Streep plays Ellen Martin, a kindly but smart and reasonably well-off grandmother who loses her husband in a freak accident in a cruise boat. And seeks the guidance of professionals of what to do next, and how to get the insurance claim. This leads to David Schwimmer in a very brief but brilliant role. He’s the owner of a small business, just trying to make a buck, not trying to hurt anybody, and discovers when it’s too late that you can’t save money on insurance.
The film then flies across cultures dropping in on rich folks and the fraudulent schemes they get their money tied into. One of the main issues with the film is its inability to stay in one place for very long and satisfyingly tie in the various stories together.
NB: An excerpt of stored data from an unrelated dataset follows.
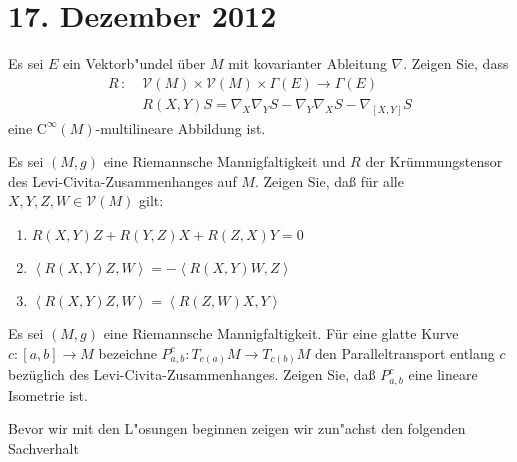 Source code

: 
\section{17. Dezember 2012}
\setcounter{Aufg}{0} %
\setcounter{Loes}{0}

\begin{Aufg}
Es sei $E$ ein Vektorb"undel über $M$ mit kovarianter Ableitung $\nabla$.
Zeigen Sie, dass
\begin{align*}
	R \, : \; &\mathcal{V} (M) \times \mathcal{V} (M) \times \Gamma (E) \longrightarrow \Gamma (E) \\[1ex]
	& R(X,Y)S = \nabla_X \nabla_Y S - \nabla_Y \nabla_X S - \nabla_{[X,Y]} S
\end{align*}
eine $\mathrm{C}^{\infty} (M)$-multilineare Abbildung ist.
\end{Aufg}

\begin{Aufg}
Es sei $(M,g)$ eine Riemannsche Mannigfaltigkeit und $R$ der Krümmungstensor des Levi-Civita-Zusammenhanges auf $M$.
Zeigen Sie, daß für alle $X,Y,Z,W \in \mathcal{V} (M)$ gilt:
\begin{enumerate}[label=\alph*),leftmargin=*,widest=b]
\item
	$R(X,Y)Z + R(Y,Z)X + R(Z,X)Y = 0$
\item
	$\left\langle R(X,Y)Z,W \right\rangle = - \left\langle R(X,Y)W,Z \right\rangle$
\item
	$\left\langle R(X,Y)Z,W \right\rangle = \left\langle R(Z,W)X,Y \right\rangle$
\end{enumerate}\end{Aufg}

\begin{Aufg}
Es sei $(M,g)$ eine Riemannsche Mannigfaltigkeit.
Für eine glatte Kurve $c : [a,b] \rightarrow M$ bezeichne $P^c_{a,b} : T_{c(a)} M \rightarrow T_{c(b)} M$ den Paralleltransport entlang $c$ bezüglich des Levi-Civita-Zusammenhanges.
Zeigen Sie, daß $P^c_{a,b}$ eine lineare Isometrie ist.
\end{Aufg}

Bevor wir mit den L"osungen beginnen zeigen wir zun"achst den folgenden Sachverhalt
Streep disappears for a long portion of the film and we’re following people we don’t know and have no reason to care about other than the fact that they’re rich and they are most likely in the process of screwing someone (or many someones) over.
Ultimately, The Laundromat leads to the publishing of the Panama Papers. So it’s an important look at the world’s financial systems benefitting the already rich, but it’s also a zippy, satirical version of a based-on-a-true story. It’s uneven and unimpactful, but it’s also funny and smart. It’s unlikely to have much staying power, another peculiar oddity for a film brought to us by legends of the industry.